Apple Pay as a model for improving pedestrian safety
What's impossible today could become your competitor's coolest feature tomorrow like how Apple Pay squeezes cash out of inefficient fraud-prevention.
I was sitting in the back of an ambulance the other day, my pedestrian wife (who is anything but pedestrian) having been run over by a taxi in NYC.
Something the EMT said got me thinking about Application Programming Interfaces (API’s) and new business models.
The EMT said that 99% of vehicle-pedestrian incidents are taxi related.
There has been a lot of NYC vehicle-pedestrian news lately, causing the city to discuss lowering the speed limit.

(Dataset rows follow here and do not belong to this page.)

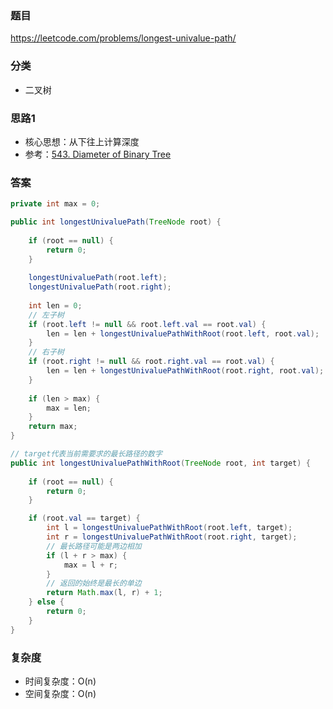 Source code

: ### 题目
https://leetcode.com/problems/longest-univalue-path/

### 分类
* 二叉树

### 思路1
* 核心思想：从下往上计算深度
* 参考：[543. Diameter of Binary Tree](543.%20Diameter%20of%20Binary%20Tree.md)

### 答案
```java
private int max = 0;

public int longestUnivaluePath(TreeNode root) {
    
    if (root == null) {
        return 0;
    }
    
    longestUnivaluePath(root.left);
    longestUnivaluePath(root.right);
    
    int len = 0;
    // 左子树
    if (root.left != null && root.left.val == root.val) {
        len = len + longestUnivaluePathWithRoot(root.left, root.val);
    }
    // 右子树
    if (root.right != null && root.right.val == root.val) {
        len = len + longestUnivaluePathWithRoot(root.right, root.val);
    }
    
    if (len > max) {
        max = len;
    }
    return max;
}

// target代表当前需要求的最长路径的数字
public int longestUnivaluePathWithRoot(TreeNode root, int target) {
    
    if (root == null) {
        return 0;
    }

    if (root.val == target) {
        int l = longestUnivaluePathWithRoot(root.left, target);
        int r = longestUnivaluePathWithRoot(root.right, target);
        // 最长路径可能是两边相加
        if (l + r > max) {
            max = l + r;
        }
        // 返回的始终是最长的单边
        return Math.max(l, r) + 1;
    } else {
        return 0;
    }
}
```

### 复杂度
* 时间复杂度：O(n)
* 空间复杂度：O(n)
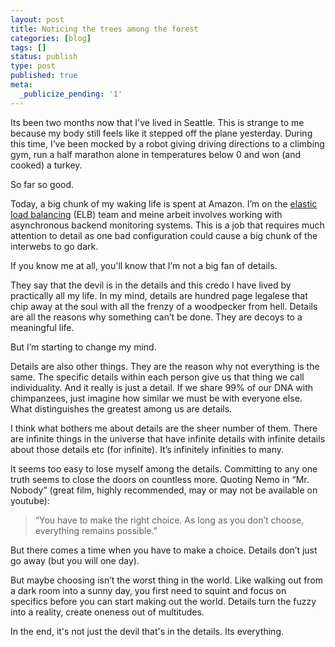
 ```yaml
---
layout: post
title: Noticing the trees among the forest
categories: [blog]
tags: []
status: publish
type: post
published: true
meta:
  _publicize_pending: '1'
---
```

Its been two months now that I've lived in Seattle. This is strange to me because my body still feels like it stepped off the plane yesterday. During this time, I’ve been mocked by a robot giving driving directions to a climbing gym, run a half marathon alone in temperatures below 0 and won (and cooked) a turkey.

So far so good.

Today, a big chunk of my waking life is spent at Amazon. I’m on the <a href="http://www.youtube.com/watch?v=iaRDaT3j_dA">elastic load balancing</a> (ELB) team and meine arbeit involves working with asynchronous backend monitoring systems. This is a job that requires much attention to detail as one bad configuration could cause a big chunk of the interwebs to go dark.

If you know me at all, you'll know that I’m not a big fan of details.

They say that the devil is in the details and this credo I have lived by practically all my life. In my mind, details are hundred page legalese that chip away at the soul with all the frenzy of a woodpecker from hell. Details are all the reasons why something can’t be done. They are decoys to a meaningful life.

But I’m starting to change my mind.

Details are also other things. They are the reason why not everything is the same. The specific details within each person give us that thing we call individuality. And it really is just a detail. If we share 99% of our DNA with chimpanzees, just imagine how similar we must be with everyone else. What distinguishes the greatest among us are details.

I think what bothers me about details are the sheer number of them. There are infinite things in the universe that have infinite details with infinite details about those details etc (for infinite). It’s infinitely infinities to many.

It seems too easy to lose myself among the details. Committing to any one truth seems to close the doors on countless more. Quoting Nemo in “Mr. Nobody” (great film, highly recommended, may or may not be available on youtube):

>“You have to make the right choice. As long as you don’t choose, everything remains possible."

But there comes a time when you have to make a choice. Details don’t just go away (but you will one day).

But maybe choosing isn’t the worst thing in the world. Like walking out from a dark room into a sunny day, you first need to squint and focus on specifics before you can start making out the world. Details turn the fuzzy into a reality, create oneness out of multitudes.

In the end, it's not just the devil that's in the details. Its everything.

If the EMT is right and taxis are overwhelmingly involved, then it would have a bigger impact to specifically target taxis (whether through education or enforcement) than to just implement broad, feel good policies.
I bet you’re wondering, how does this relate to technology, let alone API’s?
My wife was struck by a taxi, which didn’t stop for a stop sign, made a turn and simply wasn’t paying attention.
Let’s pretend that running stop signs is a known cause for incidents.
Imagine it was an Uber and not a taxi?
What if, by tracking car movements the way it already does, Uber could enforce stop sign regulations? I don’t mean make them stop. Rather, by comparing movement against known stop sign locations they could issue violations and manage driver behavior through driver safety ratings.
What if Uber took this one step further and self-insured for any incidents relating to stop sign violations as a way to drive down insurance costs?
What if Uber used their ‘safety differentiation’ to build community support in their disruption of regulated taxi service?
One thing is for sure. If they did, regulated taxis couldn’t offer a competitive service without significant investment.
You might think that this is a crazy idea. Why would the insurance companies go for something like this? Why would the drivers?
As it turns out, there’s a model for what I’m suggesting – Apple Pay.
In short, Apple Pay is using the latest in tokenization standards to reduce fraud. They’re adding in proprietary technology (Touch ID) that their competitors haven’t deployed to make it easily accessible. As a result, they’ve supposedly been able to negotiate a per transaction cut of each transaction.
Apple may be taking on some of the fraud risk, the same way I suggest that Uber would by self-ensuring for stop sign related infractions. They can do that because of their advanced use of tokens and TouchID.
Uber has a similar advantage when it comes to driver tracking and the big data around it. They could build a model that makes sense, motivates the desired driver behavior, and creates a safer experience.
These are the kinds of ideas that need to be explored – ideas that need to be tried rather than discussed.
The research is in, and one thing is painfully obvious. Companies that wish to be leaders need to move faster than they do today.
Though it was quite a serious incident, they didn’t even use the ambulance’s sirens. Oh, and my wife is well on the mend. We’re both very grateful it wasn’t worse.